Data excerpts

+===+

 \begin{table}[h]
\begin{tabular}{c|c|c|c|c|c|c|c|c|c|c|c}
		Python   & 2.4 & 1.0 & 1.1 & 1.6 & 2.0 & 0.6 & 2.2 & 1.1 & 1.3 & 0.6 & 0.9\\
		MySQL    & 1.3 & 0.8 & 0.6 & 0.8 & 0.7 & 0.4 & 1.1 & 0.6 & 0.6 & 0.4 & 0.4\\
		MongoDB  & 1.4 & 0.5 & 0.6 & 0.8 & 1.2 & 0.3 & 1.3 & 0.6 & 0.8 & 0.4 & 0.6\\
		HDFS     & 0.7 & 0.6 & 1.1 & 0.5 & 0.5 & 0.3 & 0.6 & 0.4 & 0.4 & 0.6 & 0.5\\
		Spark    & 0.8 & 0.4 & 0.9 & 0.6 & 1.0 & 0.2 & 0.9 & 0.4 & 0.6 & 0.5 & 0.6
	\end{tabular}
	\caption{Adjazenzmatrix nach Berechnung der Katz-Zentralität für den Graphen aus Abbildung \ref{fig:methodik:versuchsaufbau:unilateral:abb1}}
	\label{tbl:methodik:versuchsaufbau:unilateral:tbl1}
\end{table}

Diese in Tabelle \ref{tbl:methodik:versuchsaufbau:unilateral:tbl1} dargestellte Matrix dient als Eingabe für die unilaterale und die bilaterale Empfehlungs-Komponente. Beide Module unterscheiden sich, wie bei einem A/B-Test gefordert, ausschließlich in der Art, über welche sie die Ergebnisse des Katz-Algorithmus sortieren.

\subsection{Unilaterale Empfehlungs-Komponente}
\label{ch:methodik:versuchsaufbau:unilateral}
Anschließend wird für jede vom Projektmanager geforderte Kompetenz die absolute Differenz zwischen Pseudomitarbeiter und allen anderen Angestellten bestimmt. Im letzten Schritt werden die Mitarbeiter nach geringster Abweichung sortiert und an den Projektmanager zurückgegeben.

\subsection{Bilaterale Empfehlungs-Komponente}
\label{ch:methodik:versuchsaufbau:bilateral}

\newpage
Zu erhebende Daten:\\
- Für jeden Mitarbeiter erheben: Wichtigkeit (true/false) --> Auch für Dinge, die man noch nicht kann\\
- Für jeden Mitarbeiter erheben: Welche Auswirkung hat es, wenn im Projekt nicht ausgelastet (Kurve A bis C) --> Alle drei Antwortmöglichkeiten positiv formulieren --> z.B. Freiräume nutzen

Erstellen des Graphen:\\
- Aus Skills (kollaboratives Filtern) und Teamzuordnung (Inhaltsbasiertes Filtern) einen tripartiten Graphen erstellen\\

+===+

* WHAT IS REQUIRED: Please output every record, keeping each line exact.

* WRITTEN SOLUTION:
 \begin{table}[h]
\begin{tabular}{c|c|c|c|c|c|c|c|c|c|c|c}
		Python   & 2.4 & 1.0 & 1.1 & 1.6 & 2.0 & 0.6 & 2.2 & 1.1 & 1.3 & 0.6 & 0.9\\
		MySQL    & 1.3 & 0.8 & 0.6 & 0.8 & 0.7 & 0.4 & 1.1 & 0.6 & 0.6 & 0.4 & 0.4\\
		MongoDB  & 1.4 & 0.5 & 0.6 & 0.8 & 1.2 & 0.3 & 1.3 & 0.6 & 0.8 & 0.4 & 0.6\\
		HDFS     & 0.7 & 0.6 & 1.1 & 0.5 & 0.5 & 0.3 & 0.6 & 0.4 & 0.4 & 0.6 & 0.5\\
		Spark    & 0.8 & 0.4 & 0.9 & 0.6 & 1.0 & 0.2 & 0.9 & 0.4 & 0.6 & 0.5 & 0.6
	\end{tabular}
	\caption{Adjazenzmatrix nach Berechnung der Katz-Zentralität für den Graphen aus Abbildung \ref{fig:methodik:versuchsaufbau:unilateral:abb1}}
	\label{tbl:methodik:versuchsaufbau:unilateral:tbl1}
\end{table}

Diese in Tabelle \ref{tbl:methodik:versuchsaufbau:unilateral:tbl1} dargestellte Matrix dient als Eingabe für die unilaterale und die bilaterale Empfehlungs-Komponente. Beide Module unterscheiden sich, wie bei einem A/B-Test gefordert, ausschließlich in der Art, über welche sie die Ergebnisse des Katz-Algorithmus sortieren.

\subsection{Unilaterale Empfehlungs-Komponente}
\label{ch:methodik:versuchsaufbau:unilateral}
Anschließend wird für jede vom Projektmanager geforderte Kompetenz die absolute Differenz zwischen Pseudomitarbeiter und allen anderen Angestellten bestimmt. Im letzten Schritt werden die Mitarbeiter nach geringster Abweichung sortiert und an den Projektmanager zurückgegeben.

\subsection{Bilaterale Empfehlungs-Komponente}
\label{ch:methodik:versuchsaufbau:bilateral}

\newpage
Zu erhebende Daten:\\
- Für jeden Mitarbeiter erheben: Wichtigkeit (true/false) --> Auch für Dinge, die man noch nicht kann\\
- Für jeden Mitarbeiter erheben: Welche Auswirkung hat es, wenn im Projekt nicht ausgelastet (Kurve A bis C) --> Alle drei Antwortmöglichkeiten positiv formulieren --> z.B. Freiräume nutzen

Erstellen des Graphen:\\
- Aus Skills (kollaboratives Filtern) und Teamzuordnung (Inhaltsbasiertes Filtern) einen tripartiten Graphen erstellen\\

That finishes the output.